Closed eleonora-mont closed 2 years ago

eleonora-mont commented 2 years ago

Hi Todd,

I have run nonparametric linear regression between pressure images and some independent variables (e.g. body weight). In the report of the results, I have been asked to be as transparent as possible when reporting the statistical results but I am not sure what this means as I just reported the t values present also in the figures. Is there a specific way to report the results and which parameters do you normally advise to report? At the moment, I am reporting t values and discussing the results as positive/negative relationship, but I have been asked whether R values can be reported too. I believe there might be confusion on behalf of my readers as they might be thinking about standard discrete regression analysis.

Thanks for your help as always.

Eleonora

0todd0000 commented 2 years ago

I also don't know what "transparent" means. Perhaps reporting the raw statistical field (i.e., the t-values before thresholding) would be sufficient? I'd suggest asking the person who made this request to clarify what they mean by "transparent".
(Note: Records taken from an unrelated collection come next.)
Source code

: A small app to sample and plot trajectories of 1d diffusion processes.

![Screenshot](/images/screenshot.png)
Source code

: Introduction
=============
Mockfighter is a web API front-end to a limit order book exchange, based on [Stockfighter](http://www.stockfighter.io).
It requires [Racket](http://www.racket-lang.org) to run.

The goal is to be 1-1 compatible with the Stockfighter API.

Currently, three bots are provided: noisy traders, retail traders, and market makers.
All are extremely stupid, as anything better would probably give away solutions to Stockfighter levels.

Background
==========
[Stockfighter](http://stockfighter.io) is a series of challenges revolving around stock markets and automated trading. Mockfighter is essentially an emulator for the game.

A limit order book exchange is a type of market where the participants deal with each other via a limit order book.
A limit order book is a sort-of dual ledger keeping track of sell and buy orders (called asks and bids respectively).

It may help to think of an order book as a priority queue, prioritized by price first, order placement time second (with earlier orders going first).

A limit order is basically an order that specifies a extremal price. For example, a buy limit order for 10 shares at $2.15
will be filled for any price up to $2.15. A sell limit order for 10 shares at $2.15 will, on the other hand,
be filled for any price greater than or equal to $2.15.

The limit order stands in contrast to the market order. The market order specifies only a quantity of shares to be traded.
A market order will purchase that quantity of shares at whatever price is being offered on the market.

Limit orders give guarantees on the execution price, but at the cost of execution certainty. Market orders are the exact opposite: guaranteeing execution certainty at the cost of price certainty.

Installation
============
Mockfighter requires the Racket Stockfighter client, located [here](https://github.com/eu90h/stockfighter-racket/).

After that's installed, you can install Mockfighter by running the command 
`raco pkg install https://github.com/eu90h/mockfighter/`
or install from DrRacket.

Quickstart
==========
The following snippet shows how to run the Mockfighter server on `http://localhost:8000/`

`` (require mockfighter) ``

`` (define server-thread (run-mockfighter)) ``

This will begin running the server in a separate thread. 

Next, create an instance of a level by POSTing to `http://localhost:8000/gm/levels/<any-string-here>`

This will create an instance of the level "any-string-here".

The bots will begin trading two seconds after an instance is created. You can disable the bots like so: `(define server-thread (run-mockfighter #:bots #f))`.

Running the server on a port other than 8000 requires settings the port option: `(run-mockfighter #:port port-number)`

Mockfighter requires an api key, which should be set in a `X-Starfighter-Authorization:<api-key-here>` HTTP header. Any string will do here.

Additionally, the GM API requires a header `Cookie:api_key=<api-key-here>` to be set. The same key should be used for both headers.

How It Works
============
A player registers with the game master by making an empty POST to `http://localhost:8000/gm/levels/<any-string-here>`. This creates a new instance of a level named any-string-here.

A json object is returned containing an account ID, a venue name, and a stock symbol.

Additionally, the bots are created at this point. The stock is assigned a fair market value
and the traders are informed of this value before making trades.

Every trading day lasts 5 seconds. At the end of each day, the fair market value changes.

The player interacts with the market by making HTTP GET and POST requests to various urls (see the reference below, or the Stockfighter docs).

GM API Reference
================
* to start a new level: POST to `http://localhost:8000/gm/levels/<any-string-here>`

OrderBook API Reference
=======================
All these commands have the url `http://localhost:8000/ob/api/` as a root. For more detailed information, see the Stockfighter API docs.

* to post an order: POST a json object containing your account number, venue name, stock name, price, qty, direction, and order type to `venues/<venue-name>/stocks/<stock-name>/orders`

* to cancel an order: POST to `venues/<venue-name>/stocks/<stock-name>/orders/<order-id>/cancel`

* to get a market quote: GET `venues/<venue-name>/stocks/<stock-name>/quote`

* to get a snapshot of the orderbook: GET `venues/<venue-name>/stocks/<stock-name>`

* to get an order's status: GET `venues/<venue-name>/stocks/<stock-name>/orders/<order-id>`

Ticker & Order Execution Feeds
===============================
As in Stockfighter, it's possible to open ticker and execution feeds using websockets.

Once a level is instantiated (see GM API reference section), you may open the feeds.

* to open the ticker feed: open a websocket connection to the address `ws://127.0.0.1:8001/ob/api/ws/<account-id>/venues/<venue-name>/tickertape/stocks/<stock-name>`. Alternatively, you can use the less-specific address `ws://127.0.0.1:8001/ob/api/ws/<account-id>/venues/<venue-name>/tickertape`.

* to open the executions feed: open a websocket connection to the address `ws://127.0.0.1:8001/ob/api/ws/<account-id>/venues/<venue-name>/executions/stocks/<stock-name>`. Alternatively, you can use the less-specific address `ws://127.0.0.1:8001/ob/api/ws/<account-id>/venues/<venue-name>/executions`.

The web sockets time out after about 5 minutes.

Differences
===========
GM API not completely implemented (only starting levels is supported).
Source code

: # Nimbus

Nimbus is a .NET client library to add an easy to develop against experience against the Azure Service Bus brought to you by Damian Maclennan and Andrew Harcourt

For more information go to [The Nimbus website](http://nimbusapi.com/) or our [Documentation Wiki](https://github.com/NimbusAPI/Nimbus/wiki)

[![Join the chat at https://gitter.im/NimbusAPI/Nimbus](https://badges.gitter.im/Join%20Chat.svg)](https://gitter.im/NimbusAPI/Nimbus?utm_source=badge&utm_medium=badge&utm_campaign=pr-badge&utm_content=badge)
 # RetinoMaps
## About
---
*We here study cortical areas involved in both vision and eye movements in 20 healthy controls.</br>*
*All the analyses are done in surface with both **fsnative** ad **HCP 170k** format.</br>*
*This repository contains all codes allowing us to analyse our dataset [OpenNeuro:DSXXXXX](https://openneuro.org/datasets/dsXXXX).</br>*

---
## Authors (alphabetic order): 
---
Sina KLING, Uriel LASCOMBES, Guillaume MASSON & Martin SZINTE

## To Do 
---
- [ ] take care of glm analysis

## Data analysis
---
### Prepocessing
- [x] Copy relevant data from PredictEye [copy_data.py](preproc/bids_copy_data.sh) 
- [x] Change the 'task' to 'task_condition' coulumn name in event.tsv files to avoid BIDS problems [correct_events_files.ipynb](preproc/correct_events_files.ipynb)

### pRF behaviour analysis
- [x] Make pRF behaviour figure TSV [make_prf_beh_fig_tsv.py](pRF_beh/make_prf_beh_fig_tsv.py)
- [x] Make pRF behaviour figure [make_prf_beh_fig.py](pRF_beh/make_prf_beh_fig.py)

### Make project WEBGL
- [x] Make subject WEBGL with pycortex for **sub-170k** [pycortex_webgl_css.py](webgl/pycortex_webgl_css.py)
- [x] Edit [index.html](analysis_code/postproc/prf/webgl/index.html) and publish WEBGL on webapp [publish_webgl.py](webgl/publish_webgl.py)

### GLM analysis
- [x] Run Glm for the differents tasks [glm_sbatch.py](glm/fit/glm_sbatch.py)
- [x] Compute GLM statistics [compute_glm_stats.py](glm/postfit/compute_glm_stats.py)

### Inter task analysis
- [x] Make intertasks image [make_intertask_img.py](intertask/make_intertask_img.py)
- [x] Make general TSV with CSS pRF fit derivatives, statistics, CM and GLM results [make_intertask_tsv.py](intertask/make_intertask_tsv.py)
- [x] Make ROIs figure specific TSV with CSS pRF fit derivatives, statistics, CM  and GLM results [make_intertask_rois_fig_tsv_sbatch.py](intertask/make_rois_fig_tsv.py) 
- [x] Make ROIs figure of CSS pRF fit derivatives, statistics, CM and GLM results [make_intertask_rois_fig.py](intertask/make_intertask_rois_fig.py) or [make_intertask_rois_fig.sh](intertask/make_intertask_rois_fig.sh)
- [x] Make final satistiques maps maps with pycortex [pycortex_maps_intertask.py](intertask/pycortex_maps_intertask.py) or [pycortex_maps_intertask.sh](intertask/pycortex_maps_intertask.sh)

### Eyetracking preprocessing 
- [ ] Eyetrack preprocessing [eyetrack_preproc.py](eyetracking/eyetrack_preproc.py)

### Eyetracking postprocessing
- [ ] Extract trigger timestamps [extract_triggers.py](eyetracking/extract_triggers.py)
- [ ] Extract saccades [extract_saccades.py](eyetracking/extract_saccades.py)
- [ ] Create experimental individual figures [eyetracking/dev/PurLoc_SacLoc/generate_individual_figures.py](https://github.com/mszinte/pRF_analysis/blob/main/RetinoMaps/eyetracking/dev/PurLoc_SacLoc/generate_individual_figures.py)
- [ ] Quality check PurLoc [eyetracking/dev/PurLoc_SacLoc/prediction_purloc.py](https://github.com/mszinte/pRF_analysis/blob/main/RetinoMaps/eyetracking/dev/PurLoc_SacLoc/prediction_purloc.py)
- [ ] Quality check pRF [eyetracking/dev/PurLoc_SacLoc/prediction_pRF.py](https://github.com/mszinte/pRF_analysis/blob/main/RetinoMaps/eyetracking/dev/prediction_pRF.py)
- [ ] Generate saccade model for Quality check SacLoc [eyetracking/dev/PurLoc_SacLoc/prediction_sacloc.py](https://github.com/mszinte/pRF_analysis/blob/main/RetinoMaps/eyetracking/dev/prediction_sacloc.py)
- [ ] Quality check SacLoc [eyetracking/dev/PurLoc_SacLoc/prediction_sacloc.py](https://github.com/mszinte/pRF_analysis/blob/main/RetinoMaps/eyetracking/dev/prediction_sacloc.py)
Yes, r-values can also be reported. You can access these values from spm.r when the analysis is a correlation analysis (e.g. spm1d.stats.regress). The transformation between r-values and t-values is (Python code):

r = ( t**2 / (n - 2 + t**2 )  )**0.5

where n is the sample size.

The only difference between t-values and r-values is their ranges: the t-value range is [-infinity, +infinity] and the r-value range is [-1, +1]. This generally makes large r-values (>0.9) difficult to distinguish. For example: r=0.90 and r=0.99 are generally difficult to distinguish in a color map that ranges from r=-1 to r=+1, but r=0.99 is clearly a much stronger correlation. Using t-values with color maps generally retains a better connection between visual perception and correlation strength. So I personally find t-values to be more informative and transparent than r-values.

eleonora-mont commented 2 years ago

Hi Todd,

Thanks for your reply. Thing is, I calculated a correlation matrix among my independent variables before the regression analysis, so I had already r values discussed. For the regression, I think I'll go just for the t-values, explaining my results as positive and negative relationship if that sounds ok.

Thanks again, Eleonora

0todd0000 commented 2 years ago

OK, that sounds fine and also suitably transparent.